-- The records follows --

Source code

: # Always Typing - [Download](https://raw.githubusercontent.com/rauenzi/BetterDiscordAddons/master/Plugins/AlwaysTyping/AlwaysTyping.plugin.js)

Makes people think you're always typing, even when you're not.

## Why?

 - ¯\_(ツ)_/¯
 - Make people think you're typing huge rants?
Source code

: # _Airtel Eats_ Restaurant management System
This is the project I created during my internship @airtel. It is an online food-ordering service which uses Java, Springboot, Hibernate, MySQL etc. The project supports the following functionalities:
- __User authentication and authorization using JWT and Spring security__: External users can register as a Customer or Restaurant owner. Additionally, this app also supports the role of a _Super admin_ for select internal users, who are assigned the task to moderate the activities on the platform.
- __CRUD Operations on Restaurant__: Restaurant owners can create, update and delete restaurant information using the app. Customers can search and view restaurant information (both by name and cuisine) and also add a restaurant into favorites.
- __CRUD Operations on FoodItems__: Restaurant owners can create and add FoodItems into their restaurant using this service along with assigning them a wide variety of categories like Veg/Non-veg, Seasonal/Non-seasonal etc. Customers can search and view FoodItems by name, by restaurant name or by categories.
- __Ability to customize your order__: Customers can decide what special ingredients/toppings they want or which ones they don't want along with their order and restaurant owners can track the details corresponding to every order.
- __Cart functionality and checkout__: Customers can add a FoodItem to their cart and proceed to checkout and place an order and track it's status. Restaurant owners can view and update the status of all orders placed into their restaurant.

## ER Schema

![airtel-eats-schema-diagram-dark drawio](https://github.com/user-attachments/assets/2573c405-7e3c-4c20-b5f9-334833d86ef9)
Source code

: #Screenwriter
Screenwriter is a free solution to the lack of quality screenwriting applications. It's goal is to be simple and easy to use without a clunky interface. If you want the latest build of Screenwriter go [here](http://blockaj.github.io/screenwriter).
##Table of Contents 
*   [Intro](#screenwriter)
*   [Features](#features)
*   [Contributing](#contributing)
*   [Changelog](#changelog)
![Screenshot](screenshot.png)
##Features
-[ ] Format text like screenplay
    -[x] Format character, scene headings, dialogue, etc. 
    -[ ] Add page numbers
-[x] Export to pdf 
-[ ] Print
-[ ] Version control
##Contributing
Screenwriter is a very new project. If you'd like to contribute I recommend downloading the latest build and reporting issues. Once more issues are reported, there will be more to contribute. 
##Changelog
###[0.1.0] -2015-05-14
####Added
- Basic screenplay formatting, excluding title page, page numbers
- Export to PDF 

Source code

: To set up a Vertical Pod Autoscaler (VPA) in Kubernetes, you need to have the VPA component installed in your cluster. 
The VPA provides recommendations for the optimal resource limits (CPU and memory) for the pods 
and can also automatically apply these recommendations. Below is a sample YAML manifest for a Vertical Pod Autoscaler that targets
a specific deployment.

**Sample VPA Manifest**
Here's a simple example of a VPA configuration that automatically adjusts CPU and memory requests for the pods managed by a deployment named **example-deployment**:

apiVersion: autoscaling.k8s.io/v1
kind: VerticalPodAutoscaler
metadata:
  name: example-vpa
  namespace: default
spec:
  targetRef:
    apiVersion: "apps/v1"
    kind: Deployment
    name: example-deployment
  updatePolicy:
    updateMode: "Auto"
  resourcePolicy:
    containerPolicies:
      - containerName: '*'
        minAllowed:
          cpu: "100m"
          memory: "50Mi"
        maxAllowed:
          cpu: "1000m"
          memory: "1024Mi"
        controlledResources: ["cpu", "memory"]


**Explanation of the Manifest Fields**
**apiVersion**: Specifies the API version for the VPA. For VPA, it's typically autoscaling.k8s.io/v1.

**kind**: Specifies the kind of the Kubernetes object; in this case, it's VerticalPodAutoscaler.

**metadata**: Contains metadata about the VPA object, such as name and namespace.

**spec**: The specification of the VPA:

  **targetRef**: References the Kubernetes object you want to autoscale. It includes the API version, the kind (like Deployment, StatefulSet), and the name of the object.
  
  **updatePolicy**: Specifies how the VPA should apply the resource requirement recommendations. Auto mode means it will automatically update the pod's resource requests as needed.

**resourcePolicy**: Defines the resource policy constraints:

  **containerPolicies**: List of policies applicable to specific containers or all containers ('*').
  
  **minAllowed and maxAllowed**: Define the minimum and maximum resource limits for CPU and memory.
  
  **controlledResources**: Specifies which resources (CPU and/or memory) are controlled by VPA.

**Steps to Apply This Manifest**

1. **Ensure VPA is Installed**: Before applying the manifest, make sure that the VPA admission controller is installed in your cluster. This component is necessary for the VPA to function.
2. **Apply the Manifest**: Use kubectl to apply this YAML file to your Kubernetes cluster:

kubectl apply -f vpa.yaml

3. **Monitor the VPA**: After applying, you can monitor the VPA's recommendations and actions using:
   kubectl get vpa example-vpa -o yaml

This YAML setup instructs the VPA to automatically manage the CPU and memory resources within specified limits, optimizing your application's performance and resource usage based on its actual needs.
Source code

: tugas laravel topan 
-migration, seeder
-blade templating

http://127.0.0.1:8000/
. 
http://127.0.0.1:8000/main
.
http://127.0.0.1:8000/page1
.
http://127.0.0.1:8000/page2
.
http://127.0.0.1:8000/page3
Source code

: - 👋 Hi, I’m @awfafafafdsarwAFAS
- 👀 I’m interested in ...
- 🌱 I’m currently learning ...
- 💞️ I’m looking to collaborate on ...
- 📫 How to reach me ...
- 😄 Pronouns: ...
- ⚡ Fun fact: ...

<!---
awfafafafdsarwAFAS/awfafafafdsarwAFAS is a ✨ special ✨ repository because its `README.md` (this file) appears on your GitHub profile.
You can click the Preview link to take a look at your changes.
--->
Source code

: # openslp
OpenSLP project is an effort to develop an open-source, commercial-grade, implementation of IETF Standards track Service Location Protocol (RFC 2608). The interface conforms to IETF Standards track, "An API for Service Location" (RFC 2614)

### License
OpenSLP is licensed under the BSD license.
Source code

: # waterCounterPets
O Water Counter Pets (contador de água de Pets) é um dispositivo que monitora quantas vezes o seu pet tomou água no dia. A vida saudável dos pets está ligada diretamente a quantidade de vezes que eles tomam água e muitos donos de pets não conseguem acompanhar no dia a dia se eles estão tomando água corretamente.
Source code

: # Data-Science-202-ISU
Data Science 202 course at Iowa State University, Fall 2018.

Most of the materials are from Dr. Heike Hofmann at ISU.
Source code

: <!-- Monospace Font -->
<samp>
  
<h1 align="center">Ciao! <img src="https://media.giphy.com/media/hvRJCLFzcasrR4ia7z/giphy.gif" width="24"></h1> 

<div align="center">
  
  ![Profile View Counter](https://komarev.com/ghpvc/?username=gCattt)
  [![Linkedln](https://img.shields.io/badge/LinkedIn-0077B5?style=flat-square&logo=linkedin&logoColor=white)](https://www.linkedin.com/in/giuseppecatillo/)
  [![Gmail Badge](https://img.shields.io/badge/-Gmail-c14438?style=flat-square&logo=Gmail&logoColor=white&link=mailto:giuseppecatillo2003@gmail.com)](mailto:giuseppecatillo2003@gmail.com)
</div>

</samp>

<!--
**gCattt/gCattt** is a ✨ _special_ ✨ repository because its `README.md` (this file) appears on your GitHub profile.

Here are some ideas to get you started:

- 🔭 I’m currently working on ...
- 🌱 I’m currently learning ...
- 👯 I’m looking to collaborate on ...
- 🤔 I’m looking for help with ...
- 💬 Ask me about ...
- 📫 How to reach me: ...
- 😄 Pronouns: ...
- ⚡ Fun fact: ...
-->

-- The records concluded --

■ What this task involves ■
Could you return all lines from the data above that contain the string "looking"?

■ Finished task ■
- 💞️ I’m looking to collaborate on ...
- 👯 I’m looking to collaborate on ...
- 🤔 I’m looking for help with ...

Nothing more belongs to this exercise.